━━ DATASET CONTENT ━━
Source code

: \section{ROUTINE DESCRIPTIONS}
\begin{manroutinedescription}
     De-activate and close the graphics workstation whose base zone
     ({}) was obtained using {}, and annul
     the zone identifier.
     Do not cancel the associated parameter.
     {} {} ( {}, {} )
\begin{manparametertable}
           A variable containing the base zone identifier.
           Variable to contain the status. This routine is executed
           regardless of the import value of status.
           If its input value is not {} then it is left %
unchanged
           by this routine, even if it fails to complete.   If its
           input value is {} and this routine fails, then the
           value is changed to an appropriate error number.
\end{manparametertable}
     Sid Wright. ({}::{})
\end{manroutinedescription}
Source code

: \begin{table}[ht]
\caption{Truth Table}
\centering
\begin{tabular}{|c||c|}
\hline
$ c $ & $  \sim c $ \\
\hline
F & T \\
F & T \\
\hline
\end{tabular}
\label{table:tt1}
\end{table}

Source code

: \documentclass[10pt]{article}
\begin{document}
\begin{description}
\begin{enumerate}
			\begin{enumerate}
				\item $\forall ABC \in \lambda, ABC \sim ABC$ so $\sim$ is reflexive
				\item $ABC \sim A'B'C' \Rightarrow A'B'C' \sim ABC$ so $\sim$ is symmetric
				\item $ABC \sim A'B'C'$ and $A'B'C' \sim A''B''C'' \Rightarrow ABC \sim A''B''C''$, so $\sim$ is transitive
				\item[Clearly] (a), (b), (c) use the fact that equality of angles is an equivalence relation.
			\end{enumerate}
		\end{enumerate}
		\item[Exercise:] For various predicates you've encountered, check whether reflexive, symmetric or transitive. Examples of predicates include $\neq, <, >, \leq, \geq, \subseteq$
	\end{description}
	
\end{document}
━━━
• [TASK TO CARRY OUT]: Report all lines of the data above that include the string "status".

• [OUTPUT OF THE TASK]:
           Variable to contain the status. This routine is executed
           regardless of the import value of status.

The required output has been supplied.